TASK: In the entries below, find the line with "#### 5.4、获得输入框对象" and the line with "## 安装使用ZXKit插件". Reproduce those two lines and every line between them exactly, and nothing more.

──────── EXTRACTED RECORDS

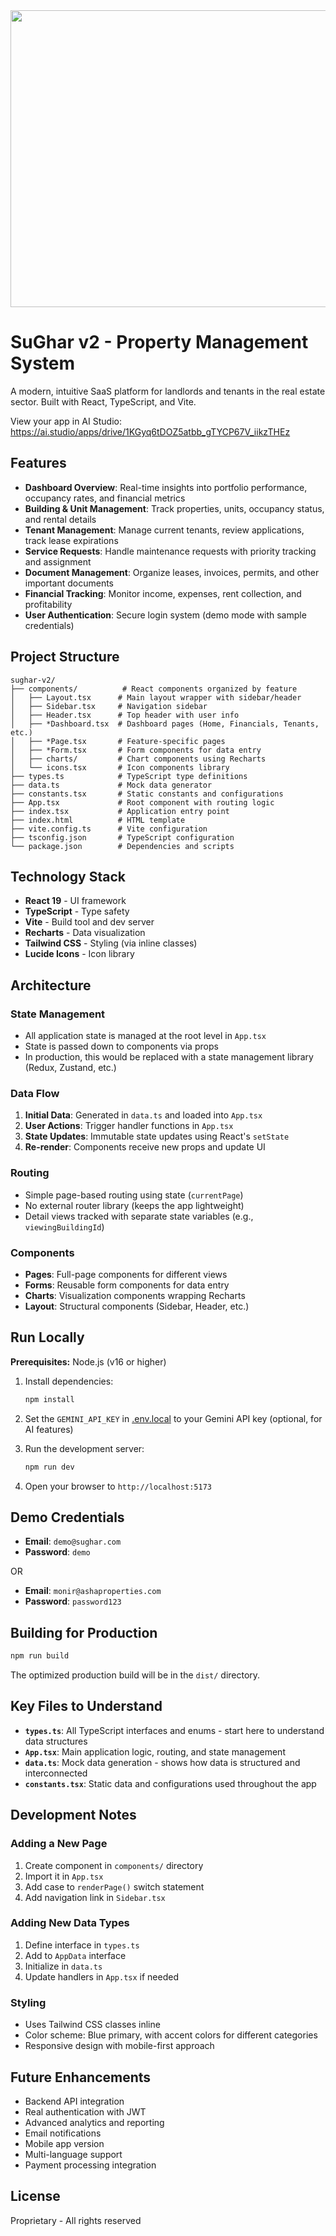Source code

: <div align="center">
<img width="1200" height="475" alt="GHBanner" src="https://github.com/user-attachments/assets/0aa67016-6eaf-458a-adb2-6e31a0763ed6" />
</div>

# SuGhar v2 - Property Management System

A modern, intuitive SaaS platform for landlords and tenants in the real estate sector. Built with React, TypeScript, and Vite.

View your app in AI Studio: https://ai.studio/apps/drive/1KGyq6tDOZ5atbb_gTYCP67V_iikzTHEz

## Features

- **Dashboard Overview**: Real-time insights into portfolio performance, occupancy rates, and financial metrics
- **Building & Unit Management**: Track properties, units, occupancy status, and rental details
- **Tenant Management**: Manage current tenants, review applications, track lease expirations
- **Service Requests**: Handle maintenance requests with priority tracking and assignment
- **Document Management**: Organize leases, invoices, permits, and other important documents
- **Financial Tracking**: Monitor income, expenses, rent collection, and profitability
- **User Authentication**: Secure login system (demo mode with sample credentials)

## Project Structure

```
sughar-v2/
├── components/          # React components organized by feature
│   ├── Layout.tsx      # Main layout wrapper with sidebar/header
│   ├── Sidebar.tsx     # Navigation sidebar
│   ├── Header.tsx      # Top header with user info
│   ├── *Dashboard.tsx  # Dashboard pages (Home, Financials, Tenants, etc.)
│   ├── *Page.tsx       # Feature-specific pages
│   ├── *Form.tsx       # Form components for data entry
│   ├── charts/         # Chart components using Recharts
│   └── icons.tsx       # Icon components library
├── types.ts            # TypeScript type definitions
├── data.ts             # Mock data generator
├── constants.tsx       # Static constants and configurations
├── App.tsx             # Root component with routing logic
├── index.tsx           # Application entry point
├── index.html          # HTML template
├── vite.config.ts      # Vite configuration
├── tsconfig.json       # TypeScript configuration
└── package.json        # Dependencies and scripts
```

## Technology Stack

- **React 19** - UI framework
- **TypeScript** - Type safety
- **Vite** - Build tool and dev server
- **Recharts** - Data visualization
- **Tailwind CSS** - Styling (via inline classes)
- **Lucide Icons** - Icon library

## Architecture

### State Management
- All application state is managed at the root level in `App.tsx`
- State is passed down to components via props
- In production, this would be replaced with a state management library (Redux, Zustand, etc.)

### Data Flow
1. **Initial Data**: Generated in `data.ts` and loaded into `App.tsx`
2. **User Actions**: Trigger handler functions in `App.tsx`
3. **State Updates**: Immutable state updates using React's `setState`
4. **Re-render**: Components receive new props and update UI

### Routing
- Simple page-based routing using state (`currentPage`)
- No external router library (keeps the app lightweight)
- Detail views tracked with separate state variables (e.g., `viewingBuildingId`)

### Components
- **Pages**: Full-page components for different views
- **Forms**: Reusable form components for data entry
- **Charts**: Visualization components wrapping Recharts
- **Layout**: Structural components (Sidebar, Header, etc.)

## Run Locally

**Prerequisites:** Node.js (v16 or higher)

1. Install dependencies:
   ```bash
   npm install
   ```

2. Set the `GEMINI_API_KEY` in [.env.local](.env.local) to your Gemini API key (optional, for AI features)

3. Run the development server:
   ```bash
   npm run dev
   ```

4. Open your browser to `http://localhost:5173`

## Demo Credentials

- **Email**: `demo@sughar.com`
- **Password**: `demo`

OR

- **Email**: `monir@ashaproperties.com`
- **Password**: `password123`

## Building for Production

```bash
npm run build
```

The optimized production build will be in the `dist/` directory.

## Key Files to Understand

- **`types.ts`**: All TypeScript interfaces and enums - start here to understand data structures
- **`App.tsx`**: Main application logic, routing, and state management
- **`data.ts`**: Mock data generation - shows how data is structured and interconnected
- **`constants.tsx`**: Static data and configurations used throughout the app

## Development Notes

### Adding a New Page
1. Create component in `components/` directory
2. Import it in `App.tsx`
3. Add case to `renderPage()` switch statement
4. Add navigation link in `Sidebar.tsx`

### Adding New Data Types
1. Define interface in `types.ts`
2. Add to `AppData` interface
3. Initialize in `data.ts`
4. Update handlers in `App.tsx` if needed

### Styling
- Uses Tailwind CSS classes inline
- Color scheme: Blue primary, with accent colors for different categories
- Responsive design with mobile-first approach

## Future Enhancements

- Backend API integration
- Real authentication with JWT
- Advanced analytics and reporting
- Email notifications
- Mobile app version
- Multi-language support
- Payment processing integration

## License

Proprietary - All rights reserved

────────────────
──────── EXTRACTED RECORDS

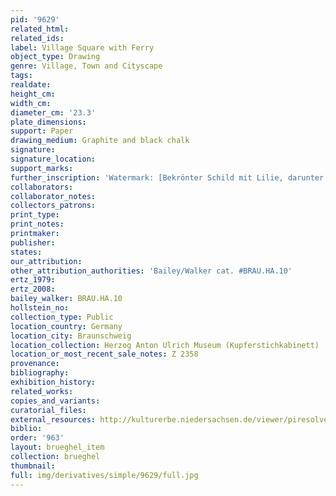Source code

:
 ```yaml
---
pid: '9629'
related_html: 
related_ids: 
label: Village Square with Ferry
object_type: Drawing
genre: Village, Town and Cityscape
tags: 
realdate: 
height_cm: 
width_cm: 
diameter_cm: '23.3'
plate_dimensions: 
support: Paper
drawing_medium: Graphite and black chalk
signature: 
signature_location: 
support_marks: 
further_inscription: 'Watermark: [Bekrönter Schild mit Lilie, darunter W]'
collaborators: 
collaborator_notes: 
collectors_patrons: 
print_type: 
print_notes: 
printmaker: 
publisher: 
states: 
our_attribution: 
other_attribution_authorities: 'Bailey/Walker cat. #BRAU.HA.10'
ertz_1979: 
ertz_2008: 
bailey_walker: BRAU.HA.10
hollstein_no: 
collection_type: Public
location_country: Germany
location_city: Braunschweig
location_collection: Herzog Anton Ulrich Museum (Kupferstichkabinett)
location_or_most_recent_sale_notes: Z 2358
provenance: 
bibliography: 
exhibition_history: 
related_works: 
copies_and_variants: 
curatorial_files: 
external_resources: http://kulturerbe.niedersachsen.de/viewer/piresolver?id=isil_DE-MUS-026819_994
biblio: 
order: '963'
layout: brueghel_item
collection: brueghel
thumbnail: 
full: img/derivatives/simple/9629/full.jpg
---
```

────────────────
──────── EXTRACTED RECORDS

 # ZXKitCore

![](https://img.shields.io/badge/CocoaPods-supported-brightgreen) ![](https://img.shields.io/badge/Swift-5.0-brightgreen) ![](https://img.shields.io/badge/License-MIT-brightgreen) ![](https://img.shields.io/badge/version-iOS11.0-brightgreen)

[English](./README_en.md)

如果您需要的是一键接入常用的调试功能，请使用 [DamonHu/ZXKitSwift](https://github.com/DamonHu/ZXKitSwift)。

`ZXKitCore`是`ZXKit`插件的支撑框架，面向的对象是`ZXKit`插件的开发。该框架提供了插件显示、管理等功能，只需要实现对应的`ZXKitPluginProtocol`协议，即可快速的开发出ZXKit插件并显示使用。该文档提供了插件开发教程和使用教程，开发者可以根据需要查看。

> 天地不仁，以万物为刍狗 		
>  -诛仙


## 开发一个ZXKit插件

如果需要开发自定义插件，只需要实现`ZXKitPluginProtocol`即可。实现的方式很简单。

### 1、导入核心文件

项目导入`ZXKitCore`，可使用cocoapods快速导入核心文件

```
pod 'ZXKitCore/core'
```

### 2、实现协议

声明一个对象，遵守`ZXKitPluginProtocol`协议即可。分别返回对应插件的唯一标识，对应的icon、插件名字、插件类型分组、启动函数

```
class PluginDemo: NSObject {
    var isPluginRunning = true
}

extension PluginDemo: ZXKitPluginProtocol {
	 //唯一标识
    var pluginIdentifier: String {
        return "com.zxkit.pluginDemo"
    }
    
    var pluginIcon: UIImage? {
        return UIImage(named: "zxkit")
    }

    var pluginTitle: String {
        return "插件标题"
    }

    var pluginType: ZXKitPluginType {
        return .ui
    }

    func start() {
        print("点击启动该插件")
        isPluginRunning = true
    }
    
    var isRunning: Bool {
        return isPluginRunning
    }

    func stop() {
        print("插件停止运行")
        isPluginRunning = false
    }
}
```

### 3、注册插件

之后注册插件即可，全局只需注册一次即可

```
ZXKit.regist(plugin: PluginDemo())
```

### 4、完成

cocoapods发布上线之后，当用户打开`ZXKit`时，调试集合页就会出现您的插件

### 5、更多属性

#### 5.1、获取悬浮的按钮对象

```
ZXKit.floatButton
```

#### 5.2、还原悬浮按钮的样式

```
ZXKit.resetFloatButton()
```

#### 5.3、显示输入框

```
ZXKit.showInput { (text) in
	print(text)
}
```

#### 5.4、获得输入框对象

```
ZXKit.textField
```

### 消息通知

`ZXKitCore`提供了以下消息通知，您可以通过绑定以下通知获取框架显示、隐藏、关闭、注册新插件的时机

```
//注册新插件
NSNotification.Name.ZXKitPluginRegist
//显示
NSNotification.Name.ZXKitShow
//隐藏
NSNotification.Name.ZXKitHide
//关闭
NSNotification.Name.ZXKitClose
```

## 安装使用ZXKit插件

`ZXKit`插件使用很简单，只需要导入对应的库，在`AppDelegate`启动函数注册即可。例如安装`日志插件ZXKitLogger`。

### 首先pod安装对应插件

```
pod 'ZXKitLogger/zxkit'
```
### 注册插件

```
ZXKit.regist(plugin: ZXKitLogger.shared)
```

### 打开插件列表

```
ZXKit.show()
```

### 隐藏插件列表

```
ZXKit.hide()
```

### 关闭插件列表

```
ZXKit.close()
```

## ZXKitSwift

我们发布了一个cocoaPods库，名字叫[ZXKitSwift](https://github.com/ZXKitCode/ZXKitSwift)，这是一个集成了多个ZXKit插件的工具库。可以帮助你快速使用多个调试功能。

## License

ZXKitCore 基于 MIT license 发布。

────────────────

RESULT:
#### 5.4、获得输入框对象

```
ZXKit.textField
```

### 消息通知

`ZXKitCore`提供了以下消息通知，您可以通过绑定以下通知获取框架显示、隐藏、关闭、注册新插件的时机

```
//注册新插件
NSNotification.Name.ZXKitPluginRegist
//显示
NSNotification.Name.ZXKitShow
//隐藏
NSNotification.Name.ZXKitHide
//关闭
NSNotification.Name.ZXKitClose
```

## 安装使用ZXKit插件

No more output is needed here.